Decision Date21 June 1965
Docket NumberCiv. A. No. 31666.
Citation243 F. Supp. 713
PartiesUNITED STATES of America v. WARD BAKING COMPANY et al.
CourtU.S. District Court — Eastern District of Pennsylvania

Walter L. Devaney, Antitrust Div., Carl J. Melone, Antitrust Div., U. S. Department of Justice, for plaintiff.

Charles A. Wolfe, Philadelphia, Pa., for defendant Ward.

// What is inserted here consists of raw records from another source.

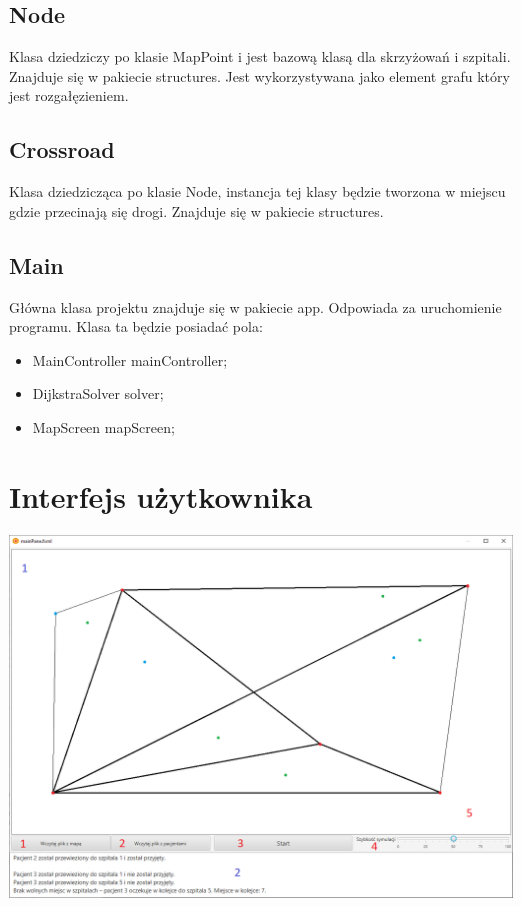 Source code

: \documentclass{article}
\begin{document}
    \subsection{Node}
    Klasa dziedziczy po klasie MapPoint i jest bazową klasą dla skrzyżowań i szpitali. Znajduje się w pakiecie structures. Jest wykorzystywana jako element grafu który jest rozgałęzieniem.

    \subsection{Crossroad}
    Klasa dziedzicząca po klasie Node, instancja tej klasy będzie tworzona w miejscu gdzie przecinają się drogi. Znajduje się w pakiecie structures.

    \subsection{Main}
    Główna klasa projektu znajduje się w pakiecie app. Odpowiada za uruchomienie programu. Klasa ta będzie posiadać pola:
    \begin{itemize}
        \item MainController mainController;
        \item DijkstraSolver solver;
        \item MapScreen mapScreen;
    \end{itemize}


\section{Interfejs użytkownika}
    \begin{center}
        \includegraphics[scale=0.4]{GUI_impl.png}
    \end{center}
\end{document}
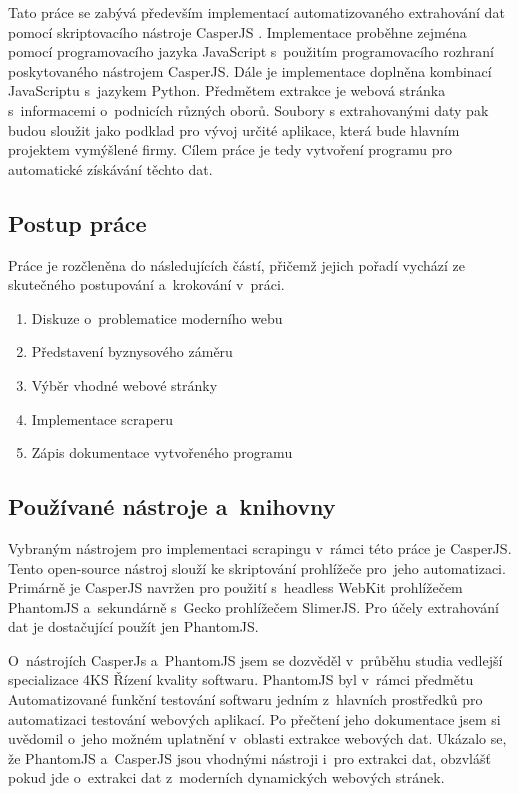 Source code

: \documentclass[11pt,a4paper]{article}
\begin{document}
Tato práce se zabývá především implementací automatizovaného extrahování dat pomocí skriptovacího nástroje CasperJS \cite{casperjs}. Implementace proběhne zejména pomocí programovacího jazyka JavaScript s~použitím programovacího rozhraní poskytovaného nástrojem CasperJS. Dále je implementace doplněna kombinací JavaScriptu s~jazykem Python. Předmětem extrakce je webová stránka s~informacemi o~podnicích různých oborů. Soubory s extrahovanými daty pak budou sloužit jako podklad pro vývoj určité aplikace, která bude hlavním projektem vymýšlené firmy. Cílem práce je tedy vytvoření programu pro automatické získávání těchto dat.

\subsection{Postup práce}
Práce je rozčleněna do následujících částí, přičemž jejich pořadí vychází ze skutečného postupování a~krokování v~práci.
\begin{enumerate}
\item Diskuze o~problematice moderního webu
\item Představení byznysového záměru
\item Výběr vhodné webové stránky
\item Implementace scraperu
\item Zápis dokumentace vytvořeného programu
\end{enumerate}

\subsection{Používané nástroje a~knihovny}
Vybraným nástrojem pro implementaci scrapingu v~rámci této práce je CasperJS. Tento open-source nástroj slouží ke skriptování prohlížeče pro~jeho automatizaci. Primárně je CasperJS navržen pro použití s~headless WebKit prohlížečem PhantomJS a~sekundárně s~Gecko prohlížečem SlimerJS. Pro účely extrahování dat je dostačující použít jen PhantomJS.

O~nástrojích CasperJs a~PhantomJS jsem se dozvěděl v~průběhu studia vedlejší specializace 4KS Řízení kvality softwaru. PhantomJS byl v~rámci předmětu Automatizované funkční testování softwaru jedním z~hlavních prostředků pro automatizaci testování webových aplikací. Po přečtení jeho dokumentace jsem si uvědomil o~jeho možném uplatnění v~oblasti extrakce webových dat. Ukázalo se, že PhantomJS a~CasperJS jsou vhodnými nástroji i~pro extrakci dat, obzvlášť pokud jde o~extrakci dat z~moderních dynamických webových stránek.
\end{document}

VAN DUSEN, District Judge.

In this action, plaintiff seeks a finding that defendant Ward Baking Company1 (hereinafter called "defendant") has engaged in a combination and conspiracy in unreasonable restraint of interstate trade and commerce in economy bread, in violation of § 1 of the Sherman Act (15 U.S.C. § 1), and an injunction perpetually enjoining defendant, its successors, assignees and transferees, as well as its officers, agents and employees, from continuing to carry out or revive the alleged combination and conspiracy or from engaging in any other such combination or conspiracy. The Complaint has been filed under § 4 of the Sherman Act (15 U.S.C. § 4). Economy bread is defined in the Complaint as that class of white loaf bread sold in the Philadelphia-Trenton area at prices lower than white loaf bread of equivalent weight and size, allegedly known as "regular brand bread" or "commercial bread." The Complaint also alleges that economy bread is known in the trade as "secondary" or "cheap" bread. The background facts are stated in part at pages 71, 72 of the November 15, 1963, Opinion in United States v. Ward Baking Company, et al., Criminal No. 21123, 224 F.Supp. 66.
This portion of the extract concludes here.